Not long ago, I was privileged to attend a class for six-year-olds where, during snack time, I witnessed an impromptu exercise of their blossoming math skills. The children each hoarded piles of heart-shaped candies and spontaneously began sorting them into piles of whites, blues, pinks, and yellows. The sweets had evolved into math tools.
"Who can find another way to sort the candies?" I asked, and the new readers began to cautiously categorize their hearts according to the messages imbedded in the sugar.
The math tools were steadily disappearing into six-year-old mouths, so I quickly set up a repeating pattern of blue-white-blue-white hearts and asked the children to make their own patterns. Most repeated my example, but one little girl pioneered her way with a yellow-pink-yellow-pink row.
"How many other patterns can we make with four colors?" The children worked steadily with their greatly diminished piles of hearts to come up with the answer.
The period ended before we had a chance to start on addition games -- taking seven hearts and seeing how many different ways we could group them, or seeing how many groups of two we could find in four hearts, six hearts, and eight hearts.
My own children learned to count with edible math tools and an old egg carton. I cut the carton in half, took off the top, and labeled each section with a number from 0 to 5. Then I gave the children exactly 15 candies and taught them to put the right number of candies below its number sign -- one candy in the 1 section, two candies in the 2 section, and so on. When the kids could do this exercise three times with no prompting, they got to eat the candy.
Math, to them, was a delicious game.
From edible tools we quickly moved to other "math objects" -- Legos building blocks, Lincoln Logs, Tinkertoys, and construction sets. These building games help the children seen how the part fits into the whole -- an essential math concept.

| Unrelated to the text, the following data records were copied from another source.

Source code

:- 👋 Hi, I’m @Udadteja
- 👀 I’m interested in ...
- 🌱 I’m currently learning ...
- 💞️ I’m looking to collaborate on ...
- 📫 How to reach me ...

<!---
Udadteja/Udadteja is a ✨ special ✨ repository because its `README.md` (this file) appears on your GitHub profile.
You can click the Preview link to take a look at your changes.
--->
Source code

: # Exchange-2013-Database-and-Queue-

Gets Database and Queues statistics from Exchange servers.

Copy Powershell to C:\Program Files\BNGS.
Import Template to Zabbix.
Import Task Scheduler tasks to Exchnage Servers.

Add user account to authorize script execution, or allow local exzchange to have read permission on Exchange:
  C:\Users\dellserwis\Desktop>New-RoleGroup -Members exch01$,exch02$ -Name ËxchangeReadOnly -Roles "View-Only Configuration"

Simple puzzles build the same skill, but our children's principal, Larry Grove, showed us how to expand puzzles into equation builders.Using the easiest, frame-type cardboard puzzles, he writes an addition or substraction equation on the back of each piece (5 plus 3, for example) and marks its answer within the space in the frame where the piece belongs. The puzzle becomes a kind of flash card, without the pressure.
Card games from Fish to Rummy are also great math teachers, reinforcing everything from set theory ("Please give me all your threes") through sequencing ("I have a run of 5 -- 2, 3, 4, 5, 6") and addition and subtraction ("You have a total of 55 points on the table but you still have 20 points in your hand, so you only got 35 points and I win"). Slip a pack of cards into the glove compartment, and your car becomes a math skills center.

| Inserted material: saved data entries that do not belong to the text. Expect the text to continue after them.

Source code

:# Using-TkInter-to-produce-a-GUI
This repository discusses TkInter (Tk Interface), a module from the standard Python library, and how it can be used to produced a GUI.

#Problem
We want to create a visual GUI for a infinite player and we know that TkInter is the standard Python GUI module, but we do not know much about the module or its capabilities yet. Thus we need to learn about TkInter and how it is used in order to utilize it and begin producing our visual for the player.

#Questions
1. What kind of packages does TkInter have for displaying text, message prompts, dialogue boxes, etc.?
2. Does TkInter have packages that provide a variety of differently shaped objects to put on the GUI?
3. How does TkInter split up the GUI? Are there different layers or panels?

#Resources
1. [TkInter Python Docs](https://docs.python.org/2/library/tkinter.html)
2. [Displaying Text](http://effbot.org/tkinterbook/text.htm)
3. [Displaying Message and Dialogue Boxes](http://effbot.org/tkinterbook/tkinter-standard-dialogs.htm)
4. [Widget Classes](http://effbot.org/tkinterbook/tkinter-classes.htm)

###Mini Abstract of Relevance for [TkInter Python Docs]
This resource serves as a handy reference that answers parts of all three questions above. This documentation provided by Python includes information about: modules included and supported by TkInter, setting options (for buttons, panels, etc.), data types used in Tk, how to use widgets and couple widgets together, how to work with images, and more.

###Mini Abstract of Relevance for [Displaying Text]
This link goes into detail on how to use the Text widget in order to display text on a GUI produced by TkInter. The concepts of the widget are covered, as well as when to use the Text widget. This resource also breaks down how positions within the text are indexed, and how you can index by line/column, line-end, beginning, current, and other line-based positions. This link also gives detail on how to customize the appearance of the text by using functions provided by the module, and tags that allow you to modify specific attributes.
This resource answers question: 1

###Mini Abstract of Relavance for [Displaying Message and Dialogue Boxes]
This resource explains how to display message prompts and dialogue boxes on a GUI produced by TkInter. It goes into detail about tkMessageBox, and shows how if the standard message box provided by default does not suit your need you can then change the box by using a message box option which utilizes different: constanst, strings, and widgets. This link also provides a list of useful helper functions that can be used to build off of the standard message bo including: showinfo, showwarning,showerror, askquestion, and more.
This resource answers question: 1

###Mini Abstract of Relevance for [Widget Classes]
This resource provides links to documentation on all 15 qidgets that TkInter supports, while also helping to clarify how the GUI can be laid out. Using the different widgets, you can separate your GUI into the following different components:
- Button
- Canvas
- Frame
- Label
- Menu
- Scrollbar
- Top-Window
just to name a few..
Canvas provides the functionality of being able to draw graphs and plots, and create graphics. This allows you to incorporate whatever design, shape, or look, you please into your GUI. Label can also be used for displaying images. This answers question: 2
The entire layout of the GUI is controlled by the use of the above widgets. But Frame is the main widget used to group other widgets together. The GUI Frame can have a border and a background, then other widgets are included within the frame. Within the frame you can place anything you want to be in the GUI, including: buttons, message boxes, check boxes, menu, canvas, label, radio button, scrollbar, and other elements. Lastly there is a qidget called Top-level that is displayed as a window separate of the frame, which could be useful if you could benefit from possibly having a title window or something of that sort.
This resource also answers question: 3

Math sophisticates in the fifth grade can play a numerical version of "Twenty Questions" with four-digit numbers, asking yes-or-no queries like "Are you under 5,000? Are you an even number? Can you be divided by three?"

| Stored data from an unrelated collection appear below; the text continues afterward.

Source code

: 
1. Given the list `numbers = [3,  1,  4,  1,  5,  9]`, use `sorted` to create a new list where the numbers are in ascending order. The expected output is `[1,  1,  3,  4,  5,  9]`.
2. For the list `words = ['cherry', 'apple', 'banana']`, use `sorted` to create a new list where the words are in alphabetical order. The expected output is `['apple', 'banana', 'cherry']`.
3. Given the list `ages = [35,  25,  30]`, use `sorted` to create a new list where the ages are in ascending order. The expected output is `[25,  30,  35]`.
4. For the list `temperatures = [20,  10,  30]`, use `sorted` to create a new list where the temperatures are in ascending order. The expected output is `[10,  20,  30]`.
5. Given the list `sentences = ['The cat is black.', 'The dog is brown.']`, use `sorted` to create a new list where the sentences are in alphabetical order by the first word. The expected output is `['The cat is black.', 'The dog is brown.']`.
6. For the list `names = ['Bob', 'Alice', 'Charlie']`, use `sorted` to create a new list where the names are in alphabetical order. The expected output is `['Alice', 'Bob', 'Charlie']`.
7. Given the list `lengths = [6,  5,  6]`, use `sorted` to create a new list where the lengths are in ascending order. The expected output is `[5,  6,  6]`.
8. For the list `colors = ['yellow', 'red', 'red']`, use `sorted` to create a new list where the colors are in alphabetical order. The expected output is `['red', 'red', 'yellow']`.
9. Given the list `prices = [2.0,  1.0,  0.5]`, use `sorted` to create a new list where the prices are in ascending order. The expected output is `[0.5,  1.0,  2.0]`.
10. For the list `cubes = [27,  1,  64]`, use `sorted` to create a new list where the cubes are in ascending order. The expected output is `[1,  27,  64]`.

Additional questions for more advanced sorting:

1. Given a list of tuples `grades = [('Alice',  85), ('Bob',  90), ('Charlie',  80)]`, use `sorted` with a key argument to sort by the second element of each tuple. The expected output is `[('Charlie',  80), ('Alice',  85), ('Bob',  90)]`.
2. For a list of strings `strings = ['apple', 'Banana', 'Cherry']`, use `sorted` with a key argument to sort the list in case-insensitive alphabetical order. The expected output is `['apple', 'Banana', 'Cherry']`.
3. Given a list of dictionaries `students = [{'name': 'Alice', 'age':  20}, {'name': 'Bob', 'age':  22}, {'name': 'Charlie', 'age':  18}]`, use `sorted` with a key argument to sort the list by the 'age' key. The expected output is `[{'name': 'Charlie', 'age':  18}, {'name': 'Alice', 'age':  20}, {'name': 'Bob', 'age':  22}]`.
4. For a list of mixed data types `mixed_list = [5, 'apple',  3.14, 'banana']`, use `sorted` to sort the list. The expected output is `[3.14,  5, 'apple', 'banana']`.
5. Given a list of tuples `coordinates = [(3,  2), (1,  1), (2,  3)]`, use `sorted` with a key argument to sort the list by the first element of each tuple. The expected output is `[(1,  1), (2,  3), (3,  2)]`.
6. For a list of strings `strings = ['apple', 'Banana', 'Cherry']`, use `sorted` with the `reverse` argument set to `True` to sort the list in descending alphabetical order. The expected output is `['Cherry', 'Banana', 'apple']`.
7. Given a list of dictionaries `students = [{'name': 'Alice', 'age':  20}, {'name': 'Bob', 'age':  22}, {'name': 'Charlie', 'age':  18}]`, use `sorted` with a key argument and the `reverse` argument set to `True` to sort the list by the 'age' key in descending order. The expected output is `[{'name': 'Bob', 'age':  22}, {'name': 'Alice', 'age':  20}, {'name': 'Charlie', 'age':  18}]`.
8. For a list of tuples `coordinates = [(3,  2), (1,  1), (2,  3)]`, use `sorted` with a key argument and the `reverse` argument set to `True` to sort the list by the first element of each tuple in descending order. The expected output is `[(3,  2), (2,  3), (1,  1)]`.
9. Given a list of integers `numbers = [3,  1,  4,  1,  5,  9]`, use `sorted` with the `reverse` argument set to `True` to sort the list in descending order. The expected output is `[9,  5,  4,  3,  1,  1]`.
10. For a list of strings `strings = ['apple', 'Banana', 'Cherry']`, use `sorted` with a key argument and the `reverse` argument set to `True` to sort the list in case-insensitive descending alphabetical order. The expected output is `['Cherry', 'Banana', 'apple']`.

Verbal practice like this should include a few word problems, even from the earliest age. You can defuse the fear that sometimes attaches itself to these problems as your child becomes accustomed to hearing everyday word equations like, "Ricky and Allison called while you were out, dear. How many calls did you get?"
With math games like these slipping into everyday life, children learn to view it as fun and useful, instead of frightening and tricky. In fact, the only real trick to math we've found is learning to recognize a math tool before it gets eaten!